Each year, SurvivorNet hosts a “Close the Gap” conference, a virtual event that aims to shed light on disparities in cancer care. We’ve also featured the voices of many survivors to learn what patients need from their doctors after a diagnosis.

Neuroendocrine cancer survivor Robyn Hobson explained that the reality of her diagnosis didn’t set in until “the dust kind of settled.” It took a few days and conversations with her doctor before she fully grasped what lay ahead — a common experience for those living with cancer.

Addressing fear & moving forward

Lymphoma survivor Alex Echols said when he was diagnosed with cancer, it struck him differently because he experienced family members coping with their diagnosis years earlier.

“The day I received my diagnosis, I really didn’t believe that it was true. I was just two days away from going on a plane and going to a festival in the desert. I asked my doctor, ‘Does this mean I can’t get on a plane? And he said, ‘Alex, this means absolutely you cannot get on that plane,’” Echols explained.

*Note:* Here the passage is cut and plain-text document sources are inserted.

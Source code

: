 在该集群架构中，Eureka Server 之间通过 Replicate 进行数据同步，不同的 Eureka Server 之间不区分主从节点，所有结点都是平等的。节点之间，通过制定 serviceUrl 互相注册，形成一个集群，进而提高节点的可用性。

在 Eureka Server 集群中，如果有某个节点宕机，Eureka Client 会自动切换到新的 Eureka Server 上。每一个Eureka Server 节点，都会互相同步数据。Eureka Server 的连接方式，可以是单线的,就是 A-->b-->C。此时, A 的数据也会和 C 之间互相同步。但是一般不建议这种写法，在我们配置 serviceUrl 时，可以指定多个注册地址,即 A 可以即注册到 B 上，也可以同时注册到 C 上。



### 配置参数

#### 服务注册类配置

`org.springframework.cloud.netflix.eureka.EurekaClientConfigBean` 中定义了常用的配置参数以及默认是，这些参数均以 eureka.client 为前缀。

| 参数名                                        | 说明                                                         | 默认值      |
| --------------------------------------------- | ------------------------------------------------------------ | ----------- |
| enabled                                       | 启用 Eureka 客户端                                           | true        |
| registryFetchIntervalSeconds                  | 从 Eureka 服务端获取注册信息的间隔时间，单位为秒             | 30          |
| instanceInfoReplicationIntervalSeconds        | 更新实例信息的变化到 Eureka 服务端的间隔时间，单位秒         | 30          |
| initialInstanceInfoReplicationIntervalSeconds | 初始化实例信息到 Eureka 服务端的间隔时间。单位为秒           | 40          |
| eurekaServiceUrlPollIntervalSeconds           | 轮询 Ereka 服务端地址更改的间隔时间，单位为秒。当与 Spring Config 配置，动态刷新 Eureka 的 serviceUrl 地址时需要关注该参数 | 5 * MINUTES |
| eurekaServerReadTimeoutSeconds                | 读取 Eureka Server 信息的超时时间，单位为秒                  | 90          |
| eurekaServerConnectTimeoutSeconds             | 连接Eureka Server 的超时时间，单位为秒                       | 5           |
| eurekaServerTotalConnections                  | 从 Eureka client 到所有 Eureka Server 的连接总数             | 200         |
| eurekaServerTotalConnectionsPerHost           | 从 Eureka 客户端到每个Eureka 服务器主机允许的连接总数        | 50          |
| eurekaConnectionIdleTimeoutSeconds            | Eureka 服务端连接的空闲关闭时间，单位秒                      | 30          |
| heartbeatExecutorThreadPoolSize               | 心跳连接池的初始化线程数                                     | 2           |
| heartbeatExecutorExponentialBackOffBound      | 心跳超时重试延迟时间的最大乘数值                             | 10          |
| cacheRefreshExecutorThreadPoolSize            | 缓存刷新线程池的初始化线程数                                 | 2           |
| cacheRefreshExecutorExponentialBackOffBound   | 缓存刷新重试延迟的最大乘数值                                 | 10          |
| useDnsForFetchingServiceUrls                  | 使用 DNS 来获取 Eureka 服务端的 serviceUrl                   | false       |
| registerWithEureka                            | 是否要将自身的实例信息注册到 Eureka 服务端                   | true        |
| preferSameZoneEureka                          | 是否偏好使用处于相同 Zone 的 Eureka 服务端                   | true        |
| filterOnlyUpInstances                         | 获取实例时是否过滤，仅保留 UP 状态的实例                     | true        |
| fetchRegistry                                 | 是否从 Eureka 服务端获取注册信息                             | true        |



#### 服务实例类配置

Echols explained since his cancer journey began, he learned to always bring forth questions for his care team because, at its core, they are there to help. As healthcare providers, it’s important to have candid discussions with patients about their treatment, what they may experience, and where they can turn for help — this can help ease anxiety that stems from the unknown.

“As patients, especially us from different socioeconomic and ethnic backgrounds, the purpose of that physician in that office is they’re there to listen. They’re there to hear me so we can work together as a team so I can be healed and become a cancer survivor,” Echols said.

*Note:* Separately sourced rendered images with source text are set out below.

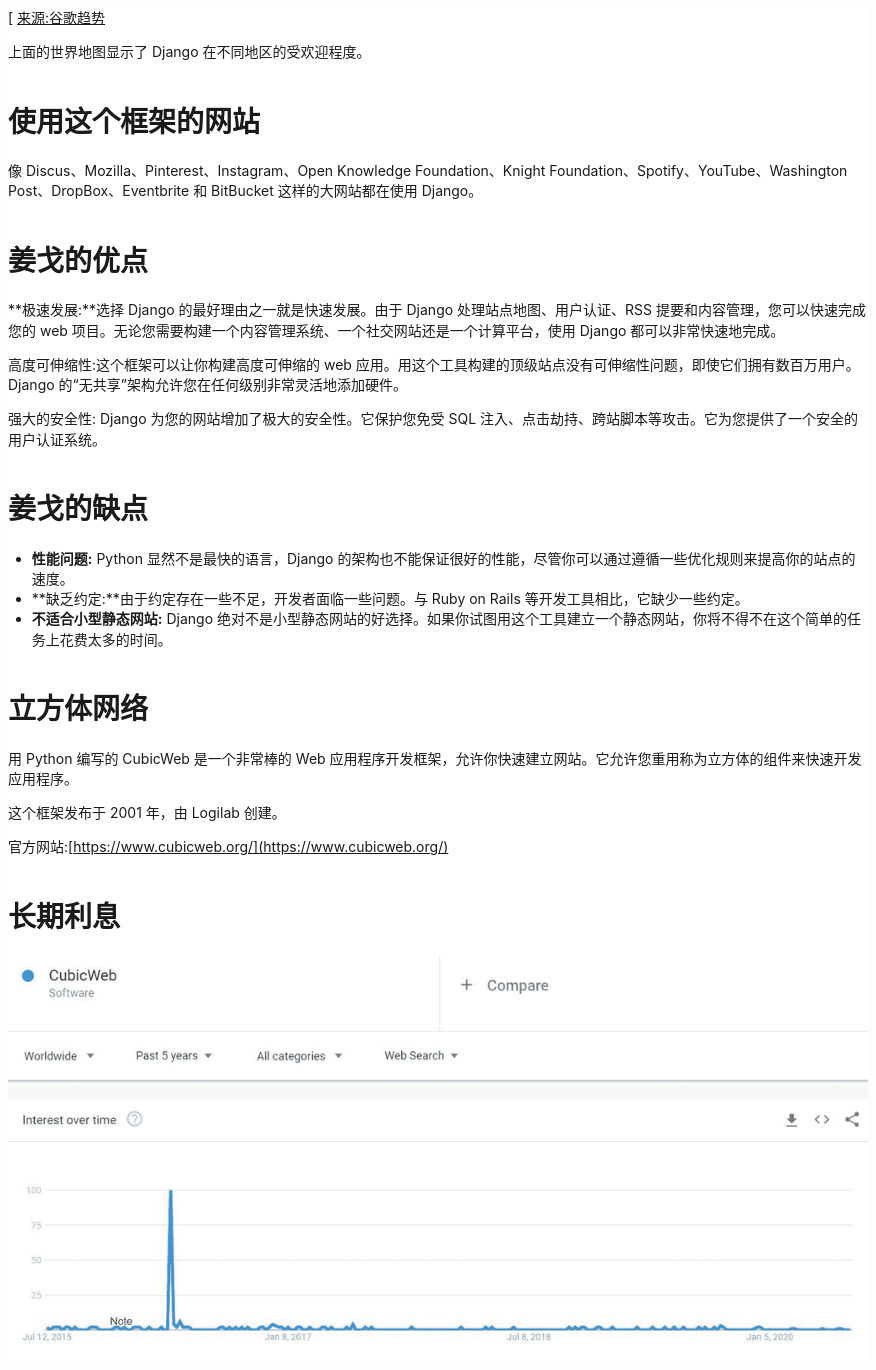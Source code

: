 [ [来源:谷歌趋势](https://trends.google.com/trends/explore?date=today%205-y&q=%2Fm%2F06y_qx)

上面的世界地图显示了 Django 在不同地区的受欢迎程度。

# 使用这个框架的网站

像 Discus、Mozilla、Pinterest、Instagram、Open Knowledge Foundation、Knight Foundation、Spotify、YouTube、Washington Post、DropBox、Eventbrite 和 BitBucket 这样的大网站都在使用 Django。

# 姜戈的优点

**极速发展:**选择 Django 的最好理由之一就是快速发展。由于 Django 处理站点地图、用户认证、RSS 提要和内容管理，您可以快速完成您的 web 项目。无论您需要构建一个内容管理系统、一个社交网站还是一个计算平台，使用 Django 都可以非常快速地完成。

高度可伸缩性:这个框架可以让你构建高度可伸缩的 web 应用。用这个工具构建的顶级站点没有可伸缩性问题，即使它们拥有数百万用户。Django 的“无共享”架构允许您在任何级别非常灵活地添加硬件。

强大的安全性: Django 为您的网站增加了极大的安全性。它保护您免受 SQL 注入、点击劫持、跨站脚本等攻击。它为您提供了一个安全的用户认证系统。

# 姜戈的缺点

*   **性能问题:** Python 显然不是最快的语言，Django 的架构也不能保证很好的性能，尽管你可以通过遵循一些优化规则来提高你的站点的速度。
*   **缺乏约定:**由于约定存在一些不足，开发者面临一些问题。与 Ruby on Rails 等开发工具相比，它缺少一些约定。
*   **不适合小型静态网站:** Django 绝对不是小型静态网站的好选择。如果你试图用这个工具建立一个静态网站，你将不得不在这个简单的任务上花费太多的时间。

# 立方体网络

用 Python 编写的 CubicWeb 是一个非常棒的 Web 应用程序开发框架，允许你快速建立网站。它允许您重用称为立方体的组件来快速开发应用程序。

这个框架发布于 2001 年，由 Logilab 创建。

官方网站:[https://www.cubicweb.org/](https://www.cubicweb.org/)

# 长期利息

![](img/989387b11843d91968c2f9210568a34c.png)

‘A marathon, not a sprint’

Many of the survivors described how their mindsets shifted into one full of positivity as their cancer journeys matured.

“One thing I remember my oncologist said to me after my diagnosis was, this is going to be a marathon and not a sprint. You’re young enough; you can get through this,” multiple myeloma survivor Lilia Law explained.

Providers should also understand that a patient’s support system is an important part of their journey — and many feel more comfortable if they can have a partner, family member, or friend there for treatment and check-ups.

Anal cancer survivor Daniel Garza explained that he was so grateful his oncologist understood this. He said his boyfriend was instrumental in his cancer journey.

“He took into consideration my religion, my culture, and the social norms I was raised on to make things more adaptable for me, my sexuality, and my partner. There was at no point Christian, my partner, was excluded from any decisions, he was part of it. In fact, they encouraged me to bring him in there,” Garza explained.